Hoosier Daddy said...

you might like a recent militray SF, post global catastrophe (bird flu plus).

I'll have to check that out. Honestly, I am not enthralled with Ringo's stuff overall but I'll check that one.

Best military sci-fi I have read is Pournelle's Falkenberg series.

Anonymous said...

This show just strikes me as garbage.

No interest in an Earth totally devoid of people? Ever read H.G. Wells' "The Time Machine"?

Anonymous said...

concerning time machine:


I saw that book as a movie, the recent version, at someone's house while they had the tv on. and now i am just waiting for one of my dimensions to get in line with the other person in the machine. dang it has been so close so many times.

course sometimes the closeness in aligning dimensions turns out to be crushing, but that's the way it has got to be.

Jeff with one 'f' said...

Talking Heads (w/Johnny MArr!) said it best 20 years ago:
http://video.libero.it/app/play?id=c1efc5e921972f18268956551f0922ee

Plumwood Road said...

Two things: There is something inherently creepy about this subject, or at least the way it is presented.

Watching the previews I thought "what if someone had a camera and stood on the deck of the Titanic filming while the ship went down?"

This supposes that the photographer, or at least his pictures, survive, Or, that someone survives to view the footage. But with the end of civilization -- Population: 0 -- who survives to either take or view the pictures? Who is sitting in the audience?

That's where the "creep-factor" comes in. The sub-text message here is that the world can get along without everyone else, but I'll be just fine. I'll be able to pop up some corn and watch the show. I don't know what to make of that.

Second point: If you are curious about civilization vanishing, rent the terrific 1950s science-fiction movie, "Forbidden Planet". Intergalactic explorers discover a world where all life disappeared millions of years ago. Late in the film the cause is revealed and it is something worth thinking about.

NotWhoIUsedtoBe said...

I read the
book
the series is based on. It's a lot of paranoia about plastics. The author laments all the plastic molecules left all over the place and all through the ecosystem. Fine, but if plastic doesn't decay and doesn't interact with life, what's the problem? He doesn't offer any evidence that it's harmful, just that it's everywhere at the molecular level. Just the existence of it offends him.

I also got the impression that the existence of humans offended him.
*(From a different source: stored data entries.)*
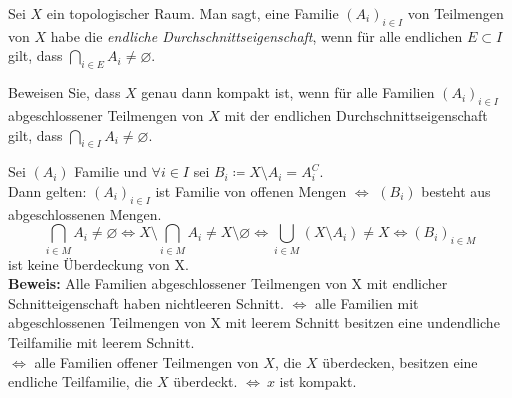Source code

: \begin{assignment}
  Sei \( X \) ein topologischer Raum. Man sagt, eine Familie \( {(A_i)}_{i \in I} \) von Teilmengen von \( X \) habe die \emph{endliche Durchschnittseigenschaft}, wenn für alle endlichen \( E \subset I \) gilt, dass \( \bigcap_{i \in E} A_i \neq \varnothing \).

  Beweisen Sie, dass \( X \) genau dann kompakt ist, wenn für alle Familien \( {(A_i)}_{i \in I} \)abgeschlossener Teilmengen von \( X \) mit der endlichen Durchschnittseigenschaft gilt, dass \( \bigcap_{i \in I} A_i \neq \varnothing \).
\end{assignment}
\begin{solution}
  Sei \( (A_i) \) Familie und \( \forall i \in I \) sei \( B_i \coloneqq X \setminus A_i = A_i^{C} \). \\
  Dann gelten: 
  \( {(A_i)}_ { i \in I} \) ist Familie von offenen Mengen \( \Longleftrightarrow \) \( (B_i) \) besteht aus abgeschlossenen Mengen.
  \begin{equation*}
    \bigcap_{i \in M} A_i \neq \varnothing \Leftrightarrow X \setminus \bigcap_{i \in M} A_i \neq X \setminus \varnothing \Leftrightarrow \bigcup_ {i \in M} (X \setminus A_i) \neq X \Longleftrightarrow {(B_i)}_{i \in M} 
  \end{equation*}
  ist keine Überdeckung von X. \\
  \textbf{Beweis:} Alle Familien abgeschlossener Teilmengen von X mit endlicher Schnitteigenschaft haben nichtleeren Schnitt. \( \Leftrightarrow \) alle Familien mit abgeschlossenen Teilmengen von X mit leerem Schnitt besitzen eine undendliche Teilfamilie mit leerem Schnitt. \\
  \( \Leftrightarrow \) alle Familien offener Teilmengen von \( X \), die \( X \) überdecken, besitzen eine endliche Teilfamilie, die \( X \) überdeckt. \( \Longleftrightarrow \ x \) ist kompakt.
\end{solution}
Anyway, if people can survive in the Apocalypse that is 21st century Africa (war, plague, Mad Max cars with guns) we can survive anything. It's a lot harder to kill people off than is generally recognized. Population in the Congo, home of the worst war since WW2, AIDS, and Ebola, is growing.

There's a neat book called "After Man" by Dougal Dixon that looks at evolution 50 million years from now.

traditionalguy said...

The funny part is that Christians who seriously believe the Books of Revelations and Daniel are told to quit being insane fools, while these prophets from Academia out do those end of "The present world system" predictions in the Bible with a prediction of the real end of all human life, and present that as a good thing.

kimsch said...

I've watched several episodes and I see it as Gaia will heal, pretty much no matter what we do. The series shows many places right now where humans had been and are no longer and those places are being reclaimed by nature. One is an island off Japan, another an island off Manhattan.
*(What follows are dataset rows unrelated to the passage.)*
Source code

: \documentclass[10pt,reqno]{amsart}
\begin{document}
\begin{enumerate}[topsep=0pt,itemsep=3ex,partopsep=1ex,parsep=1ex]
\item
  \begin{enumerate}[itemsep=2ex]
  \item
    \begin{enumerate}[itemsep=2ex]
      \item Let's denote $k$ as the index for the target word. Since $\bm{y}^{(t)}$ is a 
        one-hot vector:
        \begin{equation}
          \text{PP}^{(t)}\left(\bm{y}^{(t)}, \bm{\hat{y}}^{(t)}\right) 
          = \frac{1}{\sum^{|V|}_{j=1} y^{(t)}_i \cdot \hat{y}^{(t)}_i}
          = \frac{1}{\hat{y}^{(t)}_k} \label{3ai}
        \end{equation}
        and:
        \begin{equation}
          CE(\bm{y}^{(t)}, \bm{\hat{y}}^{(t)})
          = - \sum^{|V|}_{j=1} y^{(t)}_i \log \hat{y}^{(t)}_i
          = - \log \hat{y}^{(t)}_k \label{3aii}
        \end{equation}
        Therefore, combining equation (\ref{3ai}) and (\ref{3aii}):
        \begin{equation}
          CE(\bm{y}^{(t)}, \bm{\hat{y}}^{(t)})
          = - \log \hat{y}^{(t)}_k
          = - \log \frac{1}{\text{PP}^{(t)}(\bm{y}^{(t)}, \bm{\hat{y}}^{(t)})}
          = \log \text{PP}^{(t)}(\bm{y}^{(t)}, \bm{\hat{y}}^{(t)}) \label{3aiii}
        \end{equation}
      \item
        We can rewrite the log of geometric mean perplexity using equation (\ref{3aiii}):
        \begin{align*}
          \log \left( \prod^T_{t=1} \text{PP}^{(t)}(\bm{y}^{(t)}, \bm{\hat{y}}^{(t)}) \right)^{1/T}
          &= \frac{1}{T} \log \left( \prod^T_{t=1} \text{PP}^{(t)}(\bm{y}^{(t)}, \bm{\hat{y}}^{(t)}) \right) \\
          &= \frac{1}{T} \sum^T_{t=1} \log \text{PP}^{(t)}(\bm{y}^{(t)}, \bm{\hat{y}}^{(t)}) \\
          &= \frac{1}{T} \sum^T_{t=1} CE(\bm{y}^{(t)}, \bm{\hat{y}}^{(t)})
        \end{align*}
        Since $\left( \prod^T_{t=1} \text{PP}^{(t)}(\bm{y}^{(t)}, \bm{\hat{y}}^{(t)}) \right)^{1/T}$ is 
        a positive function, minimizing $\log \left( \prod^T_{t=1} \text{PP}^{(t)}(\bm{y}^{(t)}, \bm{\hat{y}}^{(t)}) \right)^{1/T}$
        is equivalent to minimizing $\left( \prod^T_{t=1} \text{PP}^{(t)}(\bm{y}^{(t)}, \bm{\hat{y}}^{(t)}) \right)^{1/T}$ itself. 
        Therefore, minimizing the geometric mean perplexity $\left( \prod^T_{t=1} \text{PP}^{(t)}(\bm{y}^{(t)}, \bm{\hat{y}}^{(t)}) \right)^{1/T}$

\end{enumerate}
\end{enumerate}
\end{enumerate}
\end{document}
Bushman of the Kohlrabi said...

I just watch so I know what the world will be like when I'm the only one left. It pays to be prepared.

Elliott A said...

While Joni Mitchell's song sounds like an environmental anthem, the 'Paradise" in question was actually a bar in Hollywood that sat back off the street with some grass and a couple of trees in front. It was levelled to make a parking lot. In the other lines of the song, she is lamenting how everything must be newer and better and how the world was being reshaped into artificiality rather than being left "au natural". "Paradise" suffers the same fate since it is replaced by a trendy club, modern and artificial.

Joe said...

The show is interesting, but makes loads of mistakes in favor of sensationalism. The show rightly points out that we have an example of a place without people; Chernobyl. Weirdly, however, it then blithely proceeds to ignore many of the things we learn there AND THEIR OWN VIDEO FOOTAGE.

The last thing is where it gets weird. At one point the narrator says something in direct contradiction of what is being shown in the Chernobyl footage. At the time (I saw the show when it first aired) I got the distinct impression that the editor had done this deliberately.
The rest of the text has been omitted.